(Plain-text document sources)
Segment Open

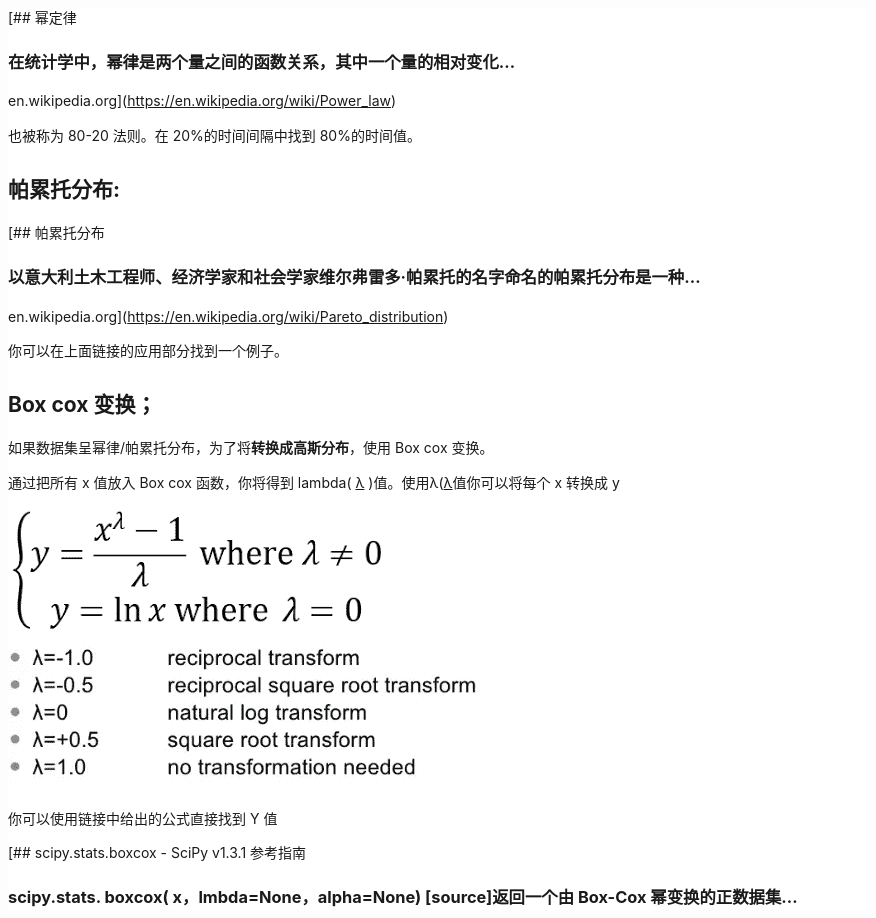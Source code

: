 [](https://en.wikipedia.org/wiki/Power_law) [## 幂定律

### 在统计学中，幂律是两个量之间的函数关系，其中一个量的相对变化…

en.wikipedia.org](https://en.wikipedia.org/wiki/Power_law) 

也被称为 80-20 法则。在 20%的时间间隔中找到 80%的时间值。

## 帕累托分布:

[](https://en.wikipedia.org/wiki/Pareto_distribution) [## 帕累托分布

### 以意大利土木工程师、经济学家和社会学家维尔弗雷多·帕累托的名字命名的帕累托分布是一种…

en.wikipedia.org](https://en.wikipedia.org/wiki/Pareto_distribution) 

你可以在上面链接的应用部分找到一个例子。

## Box cox 变换；

如果数据集呈幂律/帕累托分布，为了将**转换成高斯分布**，使用 Box cox 变换。

通过把所有 x 值放入 Box cox 函数，你将得到 lambda( [λ](https://en.wikipedia.org/wiki/Lambda#Lower-case_letter_%CE%BB) )值。使用λ([λ](https://en.wikipedia.org/wiki/Lambda#Lower-case_letter_%CE%BB)值你可以将每个 x 转换成 y

![](img/57568957cb06ae35324fe91ac57fd556.png)![](img/efb8c52f170d0d65aea57619205fdeb9.png)

你可以使用链接中给出的公式直接找到 Y 值

 [## scipy.stats.boxcox - SciPy v1.3.1 参考指南

### scipy.stats. boxcox( x，lmbda=None，alpha=None) [source]返回一个由 Box-Cox 幂变换的正数据集…
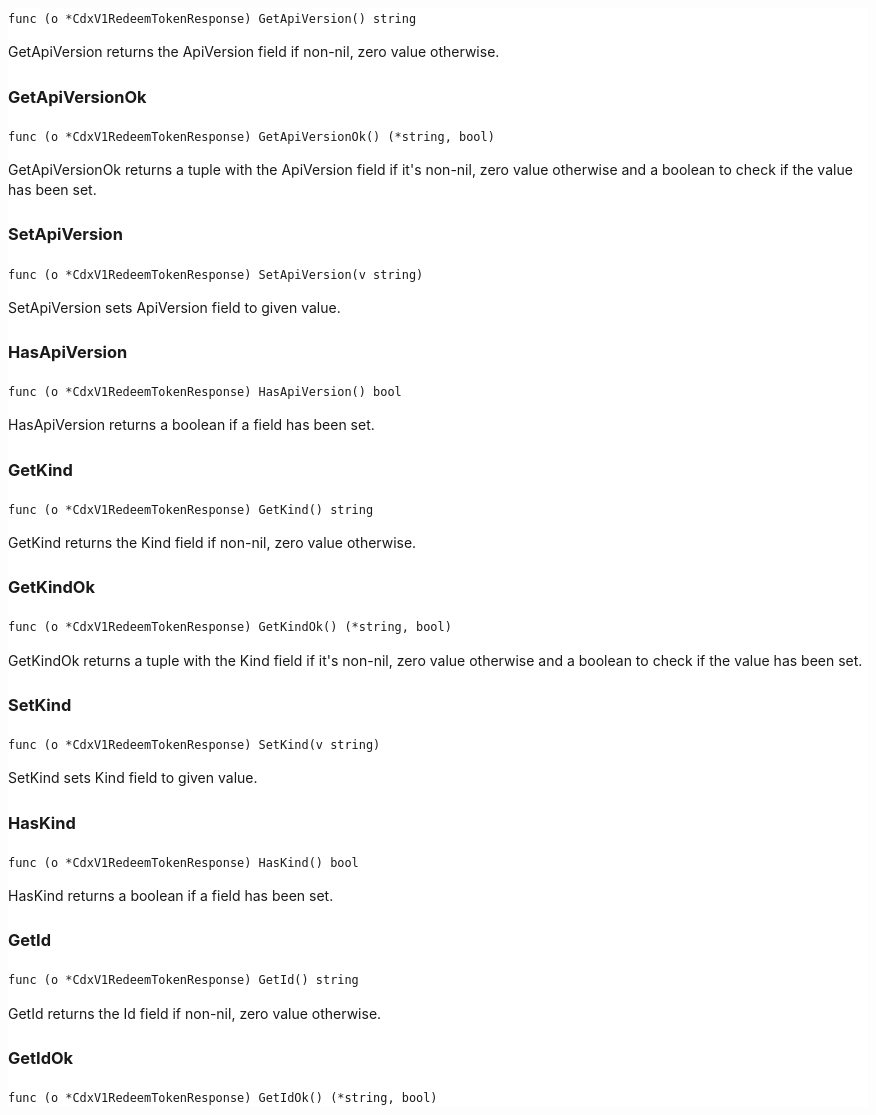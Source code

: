 `func (o *CdxV1RedeemTokenResponse) GetApiVersion() string`

GetApiVersion returns the ApiVersion field if non-nil, zero value otherwise.

### GetApiVersionOk

`func (o *CdxV1RedeemTokenResponse) GetApiVersionOk() (*string, bool)`

GetApiVersionOk returns a tuple with the ApiVersion field if it's non-nil, zero value otherwise
and a boolean to check if the value has been set.

### SetApiVersion

`func (o *CdxV1RedeemTokenResponse) SetApiVersion(v string)`

SetApiVersion sets ApiVersion field to given value.

### HasApiVersion

`func (o *CdxV1RedeemTokenResponse) HasApiVersion() bool`

HasApiVersion returns a boolean if a field has been set.

### GetKind

`func (o *CdxV1RedeemTokenResponse) GetKind() string`

GetKind returns the Kind field if non-nil, zero value otherwise.

### GetKindOk

`func (o *CdxV1RedeemTokenResponse) GetKindOk() (*string, bool)`

GetKindOk returns a tuple with the Kind field if it's non-nil, zero value otherwise
and a boolean to check if the value has been set.

### SetKind

`func (o *CdxV1RedeemTokenResponse) SetKind(v string)`

SetKind sets Kind field to given value.

### HasKind

`func (o *CdxV1RedeemTokenResponse) HasKind() bool`

HasKind returns a boolean if a field has been set.

### GetId

`func (o *CdxV1RedeemTokenResponse) GetId() string`

GetId returns the Id field if non-nil, zero value otherwise.

### GetIdOk

`func (o *CdxV1RedeemTokenResponse) GetIdOk() (*string, bool)`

Segment Closed

WHAT IS EXPECTED: Return, word for word, the lines of the data above from the line with "通过把所有 x 值放入" through the line with "[## scipy.stats.boxcox - SciPy v1.3.1 参考指南", inclusive.

TASK ANSWER:
通过把所有 x 值放入 Box cox 函数，你将得到 lambda( [λ](https://en.wikipedia.org/wiki/Lambda#Lower-case_letter_%CE%BB) )值。使用λ([λ](https://en.wikipedia.org/wiki/Lambda#Lower-case_letter_%CE%BB)值你可以将每个 x 转换成 y

![](img/57568957cb06ae35324fe91ac57fd556.png)![](img/efb8c52f170d0d65aea57619205fdeb9.png)

你可以使用链接中给出的公式直接找到 Y 值

 [## scipy.stats.boxcox - SciPy v1.3.1 参考指南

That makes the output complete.